- _Brief_:
Below are the records. Transcribe them exactly.

#### Records provided

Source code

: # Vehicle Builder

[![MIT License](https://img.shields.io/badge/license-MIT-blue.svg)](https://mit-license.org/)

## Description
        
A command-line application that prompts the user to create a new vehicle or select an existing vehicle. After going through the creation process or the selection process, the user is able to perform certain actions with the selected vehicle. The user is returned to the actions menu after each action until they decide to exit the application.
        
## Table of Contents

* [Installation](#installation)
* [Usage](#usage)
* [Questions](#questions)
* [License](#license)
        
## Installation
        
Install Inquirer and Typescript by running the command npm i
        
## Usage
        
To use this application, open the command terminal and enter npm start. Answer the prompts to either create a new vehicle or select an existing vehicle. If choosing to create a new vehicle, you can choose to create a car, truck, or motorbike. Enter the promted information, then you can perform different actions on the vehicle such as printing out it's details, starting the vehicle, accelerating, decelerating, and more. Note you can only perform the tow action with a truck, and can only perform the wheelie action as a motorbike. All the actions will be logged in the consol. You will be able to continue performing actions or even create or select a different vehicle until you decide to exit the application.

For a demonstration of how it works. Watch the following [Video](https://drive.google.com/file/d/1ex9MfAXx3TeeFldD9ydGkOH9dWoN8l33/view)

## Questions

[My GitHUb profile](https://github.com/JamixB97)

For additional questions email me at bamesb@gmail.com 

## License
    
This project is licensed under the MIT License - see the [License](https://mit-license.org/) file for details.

########

- _Task solution_:
Source code

: # Vehicle Builder

[![MIT License](https://img.shields.io/badge/license-MIT-blue.svg)](https://mit-license.org/)

## Description
        
A command-line application that prompts the user to create a new vehicle or select an existing vehicle. After going through the creation process or the selection process, the user is able to perform certain actions with the selected vehicle. The user is returned to the actions menu after each action until they decide to exit the application.
        
## Table of Contents

* [Installation](#installation)
* [Usage](#usage)
* [Questions](#questions)
* [License](#license)
        
## Installation
        
Install Inquirer and Typescript by running the command npm i
        
## Usage
        
To use this application, open the command terminal and enter npm start. Answer the prompts to either create a new vehicle or select an existing vehicle. If choosing to create a new vehicle, you can choose to create a car, truck, or motorbike. Enter the promted information, then you can perform different actions on the vehicle such as printing out it's details, starting the vehicle, accelerating, decelerating, and more. Note you can only perform the tow action with a truck, and can only perform the wheelie action as a motorbike. All the actions will be logged in the consol. You will be able to continue performing actions or even create or select a different vehicle until you decide to exit the application.

For a demonstration of how it works. Watch the following [Video](https://drive.google.com/file/d/1ex9MfAXx3TeeFldD9ydGkOH9dWoN8l33/view)

## Questions

[My GitHUb profile](https://github.com/JamixB97)

For additional questions email me at bamesb@gmail.com 

## License
    
This project is licensed under the MIT License - see the [License](https://mit-license.org/) file for details.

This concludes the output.